● **PROBLEM TO WORK ON**:
Only one stretch of the data is wanted: the line containing "- 可以兼容你当下使用的 MVC/MVP 框架。", the line containing "- 2,可重用性。你可以把一", and every line between them, copied exactly.

[Saved entries]
═══
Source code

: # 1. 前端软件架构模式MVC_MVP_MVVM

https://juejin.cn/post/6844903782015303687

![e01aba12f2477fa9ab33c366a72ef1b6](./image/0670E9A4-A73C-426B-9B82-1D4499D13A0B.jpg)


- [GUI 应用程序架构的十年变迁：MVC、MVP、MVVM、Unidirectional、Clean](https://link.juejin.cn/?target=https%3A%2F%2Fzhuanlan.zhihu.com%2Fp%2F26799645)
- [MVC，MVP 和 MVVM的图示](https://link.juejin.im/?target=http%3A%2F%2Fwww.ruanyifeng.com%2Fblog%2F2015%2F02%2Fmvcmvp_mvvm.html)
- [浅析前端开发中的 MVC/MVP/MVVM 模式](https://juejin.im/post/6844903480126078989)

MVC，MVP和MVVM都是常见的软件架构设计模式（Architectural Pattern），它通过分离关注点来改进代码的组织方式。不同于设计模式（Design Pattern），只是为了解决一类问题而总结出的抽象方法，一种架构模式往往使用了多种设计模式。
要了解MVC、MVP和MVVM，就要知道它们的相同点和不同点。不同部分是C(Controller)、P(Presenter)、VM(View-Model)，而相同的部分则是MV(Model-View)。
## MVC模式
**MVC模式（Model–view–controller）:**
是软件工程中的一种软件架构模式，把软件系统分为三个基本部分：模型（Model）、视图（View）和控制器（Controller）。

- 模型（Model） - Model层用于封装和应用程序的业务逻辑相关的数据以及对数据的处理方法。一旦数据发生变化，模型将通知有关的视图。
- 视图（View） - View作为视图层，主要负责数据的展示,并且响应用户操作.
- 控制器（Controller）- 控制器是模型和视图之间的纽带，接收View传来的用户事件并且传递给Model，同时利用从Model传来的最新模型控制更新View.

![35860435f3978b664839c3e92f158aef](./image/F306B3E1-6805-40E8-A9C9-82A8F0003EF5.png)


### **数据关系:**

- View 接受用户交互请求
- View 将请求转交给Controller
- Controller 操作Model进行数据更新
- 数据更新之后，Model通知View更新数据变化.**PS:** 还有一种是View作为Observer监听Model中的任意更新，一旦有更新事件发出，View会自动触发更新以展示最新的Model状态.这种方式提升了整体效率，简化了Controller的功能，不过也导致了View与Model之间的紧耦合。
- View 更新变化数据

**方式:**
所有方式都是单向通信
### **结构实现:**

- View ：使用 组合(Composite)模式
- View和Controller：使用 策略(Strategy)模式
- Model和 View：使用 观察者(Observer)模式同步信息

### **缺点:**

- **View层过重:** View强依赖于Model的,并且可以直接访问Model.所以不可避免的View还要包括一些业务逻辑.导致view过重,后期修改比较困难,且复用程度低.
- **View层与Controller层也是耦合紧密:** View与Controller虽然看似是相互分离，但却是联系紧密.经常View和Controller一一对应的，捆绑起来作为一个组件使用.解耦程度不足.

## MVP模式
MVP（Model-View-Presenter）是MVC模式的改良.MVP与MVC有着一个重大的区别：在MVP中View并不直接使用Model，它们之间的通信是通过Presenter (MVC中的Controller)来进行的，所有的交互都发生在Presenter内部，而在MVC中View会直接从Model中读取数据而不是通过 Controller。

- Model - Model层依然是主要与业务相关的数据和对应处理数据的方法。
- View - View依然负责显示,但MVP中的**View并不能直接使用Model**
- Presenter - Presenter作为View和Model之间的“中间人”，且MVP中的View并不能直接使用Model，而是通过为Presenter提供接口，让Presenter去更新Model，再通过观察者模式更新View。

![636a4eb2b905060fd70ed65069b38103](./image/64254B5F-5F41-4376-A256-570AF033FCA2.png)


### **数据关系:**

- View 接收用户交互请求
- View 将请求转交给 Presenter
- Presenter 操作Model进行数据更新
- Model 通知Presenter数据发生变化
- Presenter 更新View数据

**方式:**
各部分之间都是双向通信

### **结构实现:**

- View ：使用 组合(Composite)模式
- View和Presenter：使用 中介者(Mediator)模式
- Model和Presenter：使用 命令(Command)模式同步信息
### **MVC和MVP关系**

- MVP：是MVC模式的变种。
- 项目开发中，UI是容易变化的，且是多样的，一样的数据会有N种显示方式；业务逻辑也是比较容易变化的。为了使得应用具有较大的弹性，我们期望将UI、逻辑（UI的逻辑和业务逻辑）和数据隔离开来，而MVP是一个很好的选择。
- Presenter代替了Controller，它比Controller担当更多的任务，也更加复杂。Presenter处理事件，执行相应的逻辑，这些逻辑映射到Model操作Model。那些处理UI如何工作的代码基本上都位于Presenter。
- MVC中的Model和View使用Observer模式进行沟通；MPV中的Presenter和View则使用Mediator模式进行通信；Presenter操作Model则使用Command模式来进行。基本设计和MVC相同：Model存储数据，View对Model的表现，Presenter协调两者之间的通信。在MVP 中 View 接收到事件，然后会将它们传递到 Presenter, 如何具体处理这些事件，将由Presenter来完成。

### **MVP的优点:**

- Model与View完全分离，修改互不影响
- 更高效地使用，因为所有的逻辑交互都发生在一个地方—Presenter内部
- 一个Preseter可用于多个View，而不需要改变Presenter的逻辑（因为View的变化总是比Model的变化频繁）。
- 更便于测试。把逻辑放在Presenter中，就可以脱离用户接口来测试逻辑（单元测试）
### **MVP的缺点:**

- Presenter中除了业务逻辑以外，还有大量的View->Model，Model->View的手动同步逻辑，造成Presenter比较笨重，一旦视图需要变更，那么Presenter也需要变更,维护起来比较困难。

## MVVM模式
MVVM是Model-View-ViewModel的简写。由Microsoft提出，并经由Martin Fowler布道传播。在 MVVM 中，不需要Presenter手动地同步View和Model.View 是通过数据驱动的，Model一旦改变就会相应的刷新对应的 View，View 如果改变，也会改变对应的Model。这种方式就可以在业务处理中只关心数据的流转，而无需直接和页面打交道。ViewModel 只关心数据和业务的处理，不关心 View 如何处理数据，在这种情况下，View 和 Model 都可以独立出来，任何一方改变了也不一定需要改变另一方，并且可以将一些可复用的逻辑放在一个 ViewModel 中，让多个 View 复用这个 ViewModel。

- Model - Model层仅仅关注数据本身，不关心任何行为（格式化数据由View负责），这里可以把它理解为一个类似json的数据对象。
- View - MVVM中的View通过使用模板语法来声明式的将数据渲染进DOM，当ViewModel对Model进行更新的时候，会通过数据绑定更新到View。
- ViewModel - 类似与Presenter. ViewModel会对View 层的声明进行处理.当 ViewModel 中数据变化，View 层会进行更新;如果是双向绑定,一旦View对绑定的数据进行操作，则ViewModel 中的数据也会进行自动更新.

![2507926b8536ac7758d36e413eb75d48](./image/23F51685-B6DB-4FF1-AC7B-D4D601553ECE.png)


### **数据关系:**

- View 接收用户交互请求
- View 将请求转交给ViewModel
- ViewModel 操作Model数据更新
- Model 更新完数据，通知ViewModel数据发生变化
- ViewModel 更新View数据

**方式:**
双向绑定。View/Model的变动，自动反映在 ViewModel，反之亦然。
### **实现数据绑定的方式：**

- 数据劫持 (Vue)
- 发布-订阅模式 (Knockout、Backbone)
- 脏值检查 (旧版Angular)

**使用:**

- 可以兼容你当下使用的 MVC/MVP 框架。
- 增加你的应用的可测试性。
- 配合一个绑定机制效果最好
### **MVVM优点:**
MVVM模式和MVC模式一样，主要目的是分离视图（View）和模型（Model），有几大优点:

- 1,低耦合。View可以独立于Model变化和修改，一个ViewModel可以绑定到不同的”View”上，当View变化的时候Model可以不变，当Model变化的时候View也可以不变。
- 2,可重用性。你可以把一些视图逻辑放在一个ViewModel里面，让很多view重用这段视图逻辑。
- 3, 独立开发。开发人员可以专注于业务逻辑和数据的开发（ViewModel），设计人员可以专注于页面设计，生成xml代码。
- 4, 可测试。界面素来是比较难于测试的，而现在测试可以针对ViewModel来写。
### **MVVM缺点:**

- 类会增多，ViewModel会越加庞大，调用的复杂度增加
═══
● **TASK RESPONSE**:
- 可以兼容你当下使用的 MVC/MVP 框架。
- 增加你的应用的可测试性。
- 配合一个绑定机制效果最好
### **MVVM优点:**
MVVM模式和MVC模式一样，主要目的是分离视图（View）和模型（Model），有几大优点:

- 1,低耦合。View可以独立于Model变化和修改，一个ViewModel可以绑定到不同的”View”上，当View变化的时候Model可以不变，当Model变化的时候View也可以不变。
- 2,可重用性。你可以把一些视图逻辑放在一个ViewModel里面，让很多view重用这段视图逻辑。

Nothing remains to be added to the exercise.